I thought that killing a thread was basically done by throwing a ThreadKilled exception using throwTo. Can’t these exception be caught?

In C#/F# I usually use a similar technique: catch the exception that kills the thread, and perform cleanup.

Playing with Peter’s suggestion works out very nicely, as described in this post.

There is a function that takes a clean-up action to be executed even if the main computation is killed:

finally :: IO a -> IO b -> IO a

Using this function, the race definition becomes a little shorter and more descriptive:

a `race` b = do v  <- newEmptyMVar
                ta <- forkPut a v
                tb <- forkPut b v
                takeMVar v `finally`
                  (killThread ta >> killThread tb)

This code is vulnerable to being killed after the first forkPut and before the second one, which would then leave the first thread running. The following variation is a bit safer:

a `race` b = do v  <- newEmptyMVar
                ta <- forkPut a v
                (do tb <- forkPut b v
                    takeMVar v `finally` killThread tb)
                 `finally` killThread ta

Though I guess it’s still possible for the thread to get killed after the first fork and before the next statement begins. Also, this code difficult to write and read. The general pattern here is to fork a thread, do something else, and kill the thread. Give that pattern a name:

forking :: IO () -> IO b -> IO b
forking act k = do tid <- forkIO act
                   k `finally` killThread tid

The post-fork action in both cases is to execute another action (a or b) and put the result into the mvar v. Removing the forkIO from forkPut, leaves putCatch:

putCatch :: IO a -> MVar a -> IO ()
putCatch act v = (act >>= putMVar v) `catch` uhandler `catch` bhandler
 where
   uhandler (ErrorCall "Prelude.undefined") = return ()
   uhandler err                             = throw err
   bhandler BlockedOnDeadMVar               = return ()

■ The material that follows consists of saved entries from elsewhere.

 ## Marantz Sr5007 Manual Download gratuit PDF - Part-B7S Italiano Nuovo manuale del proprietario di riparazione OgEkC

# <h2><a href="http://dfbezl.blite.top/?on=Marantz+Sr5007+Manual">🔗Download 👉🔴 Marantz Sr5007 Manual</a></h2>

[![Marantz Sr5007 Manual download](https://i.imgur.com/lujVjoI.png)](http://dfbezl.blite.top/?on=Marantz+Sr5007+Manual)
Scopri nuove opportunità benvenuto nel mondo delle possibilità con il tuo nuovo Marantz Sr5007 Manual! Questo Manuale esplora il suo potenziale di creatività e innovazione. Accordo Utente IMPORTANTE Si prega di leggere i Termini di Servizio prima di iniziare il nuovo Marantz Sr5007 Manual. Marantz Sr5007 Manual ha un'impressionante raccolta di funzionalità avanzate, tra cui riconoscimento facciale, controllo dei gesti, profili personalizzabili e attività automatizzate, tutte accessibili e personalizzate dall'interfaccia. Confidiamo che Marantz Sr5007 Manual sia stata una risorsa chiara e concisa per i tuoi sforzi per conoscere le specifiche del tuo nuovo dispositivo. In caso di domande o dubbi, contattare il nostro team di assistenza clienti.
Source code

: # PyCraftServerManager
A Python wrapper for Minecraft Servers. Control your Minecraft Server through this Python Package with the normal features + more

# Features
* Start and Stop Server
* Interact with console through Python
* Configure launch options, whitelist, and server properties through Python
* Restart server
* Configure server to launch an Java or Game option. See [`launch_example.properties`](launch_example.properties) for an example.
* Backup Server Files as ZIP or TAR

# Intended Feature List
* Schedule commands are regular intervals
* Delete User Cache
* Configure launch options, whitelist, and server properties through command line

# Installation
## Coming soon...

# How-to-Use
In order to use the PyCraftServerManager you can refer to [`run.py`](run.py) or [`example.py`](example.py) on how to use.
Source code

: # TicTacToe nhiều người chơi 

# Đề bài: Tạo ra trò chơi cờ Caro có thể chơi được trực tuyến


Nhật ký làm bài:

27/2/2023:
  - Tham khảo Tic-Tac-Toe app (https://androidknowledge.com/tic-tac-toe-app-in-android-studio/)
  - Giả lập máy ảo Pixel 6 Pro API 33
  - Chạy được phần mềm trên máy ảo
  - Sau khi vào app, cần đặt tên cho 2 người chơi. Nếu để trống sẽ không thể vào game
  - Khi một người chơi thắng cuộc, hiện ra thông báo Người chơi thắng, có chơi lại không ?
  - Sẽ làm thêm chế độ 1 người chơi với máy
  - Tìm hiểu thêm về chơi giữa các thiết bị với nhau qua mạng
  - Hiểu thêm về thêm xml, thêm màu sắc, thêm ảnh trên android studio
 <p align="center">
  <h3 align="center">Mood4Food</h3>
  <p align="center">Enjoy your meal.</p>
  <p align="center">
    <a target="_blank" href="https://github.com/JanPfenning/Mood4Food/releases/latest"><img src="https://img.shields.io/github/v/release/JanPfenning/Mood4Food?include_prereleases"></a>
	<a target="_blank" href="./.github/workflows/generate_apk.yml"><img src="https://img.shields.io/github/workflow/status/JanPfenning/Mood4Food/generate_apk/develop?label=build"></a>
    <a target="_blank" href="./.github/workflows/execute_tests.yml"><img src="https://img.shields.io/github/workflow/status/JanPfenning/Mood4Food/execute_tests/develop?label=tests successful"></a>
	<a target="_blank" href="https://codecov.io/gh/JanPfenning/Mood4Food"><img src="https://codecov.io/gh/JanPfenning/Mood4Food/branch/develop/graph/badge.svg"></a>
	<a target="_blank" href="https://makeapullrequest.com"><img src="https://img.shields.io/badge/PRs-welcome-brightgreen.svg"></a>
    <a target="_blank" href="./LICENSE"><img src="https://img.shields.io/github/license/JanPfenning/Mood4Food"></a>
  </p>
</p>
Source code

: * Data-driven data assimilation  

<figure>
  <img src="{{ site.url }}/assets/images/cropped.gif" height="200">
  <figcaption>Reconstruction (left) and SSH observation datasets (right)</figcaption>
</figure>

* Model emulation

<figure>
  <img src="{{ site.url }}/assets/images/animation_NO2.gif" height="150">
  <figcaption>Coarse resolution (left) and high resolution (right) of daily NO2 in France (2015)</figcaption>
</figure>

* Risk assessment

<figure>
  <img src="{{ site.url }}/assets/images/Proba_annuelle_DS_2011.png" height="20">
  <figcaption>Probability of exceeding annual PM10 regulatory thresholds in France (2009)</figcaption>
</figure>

Combe forking and putCatch for convenience:

forkingPut :: IO a -> MVar a -> IO b -> IO b
forkingPut act v k = forking (putCatch act v) k

Or, in the style of Semantic editor combinators,

forkingPut = (result.result) forking putCatch

Now the code is tidy and safe:

a `race` b = do v <- newEmptyMVar
                forkingPut a v $
                  forkingPut b v $
                    takeMVar v

Recall that there’s a very slim chance of the parent thread getting killed after spinning a child and before getting ready to kill the sub-thread (i.e., the finally). If this case happens, we will not get an incorrect result. Instead, an unnecessary thread will continue to run and write its result into an mvar that no one is reading.

12 Comments

  1. Luke Palmer:

    So the result is correct, but we still have a leaked thread. This could lead to unpredictable memory leaks: consider the case where the computation is nonterminating and allocating.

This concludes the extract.